Task: Whenever a line below includes the word "attributs", copy that line.
★ ★ ★ ★ ★ ★ ★
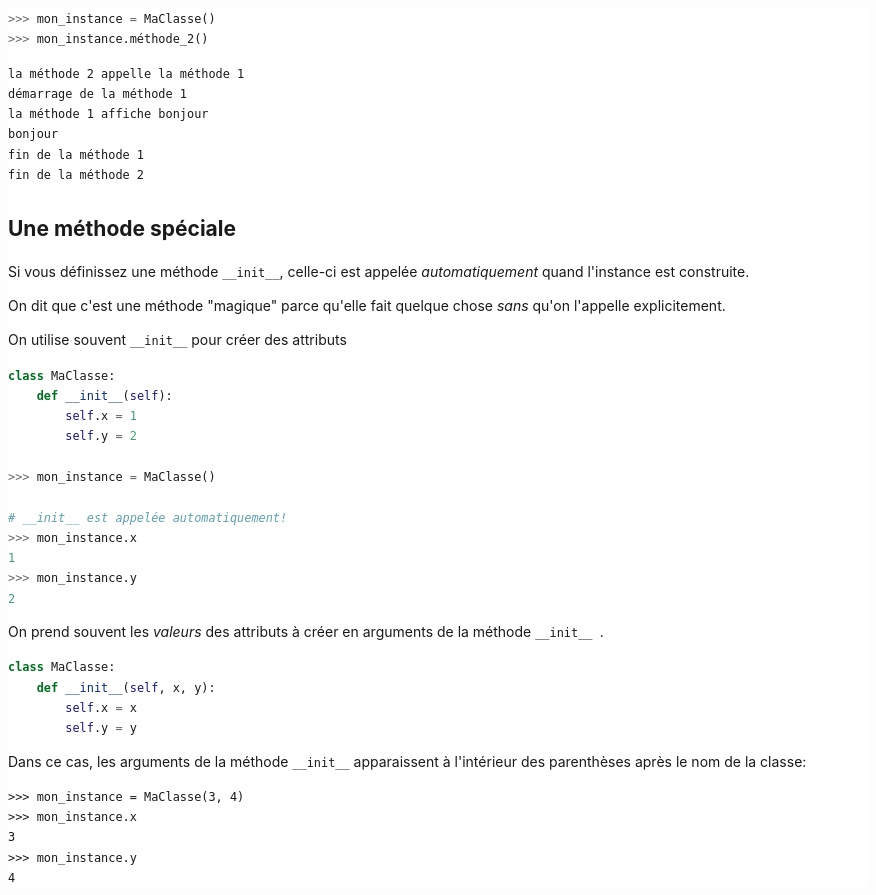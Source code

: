 
```python
>>> mon_instance = MaClasse()
>>> mon_instance.méthode_2()
```

```text
la méthode 2 appelle la méthode 1
démarrage de la méthode 1
la méthode 1 affiche bonjour
bonjour
fin de la méthode 1
fin de la méthode 2
```

## Une méthode spéciale

Si vous définissez une méthode `__init__`, celle-ci est appelée *automatiquement*
quand l'instance est construite.

On dit que c'est une méthode "magique" parce qu'elle fait quelque chose _sans_ qu'on
l'appelle explicitement.

On utilise souvent `__init__` pour créer des attributs


```python
class MaClasse:
    def __init__(self):
        self.x = 1
        self.y = 2

>>> mon_instance = MaClasse()

# __init__ est appelée automatiquement!
>>> mon_instance.x
1
>>> mon_instance.y
2
```


On prend souvent les *valeurs* des attributs à créer en arguments de la méthode `__init__ `.

```python
class MaClasse:
    def __init__(self, x, y):
        self.x = x
        self.y = y
```

Dans ce cas, les arguments de la méthode `__init__` apparaissent à l'intérieur des parenthèses après le
nom de la classe:

```
>>> mon_instance = MaClasse(3, 4)
>>> mon_instance.x
3
>>> mon_instance.y
4
```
★ ★ ★ ★ ★ ★ ★
Task answer:
On utilise souvent `__init__` pour créer des attributs
On prend souvent les *valeurs* des attributs à créer en arguments de la méthode `__init__ `.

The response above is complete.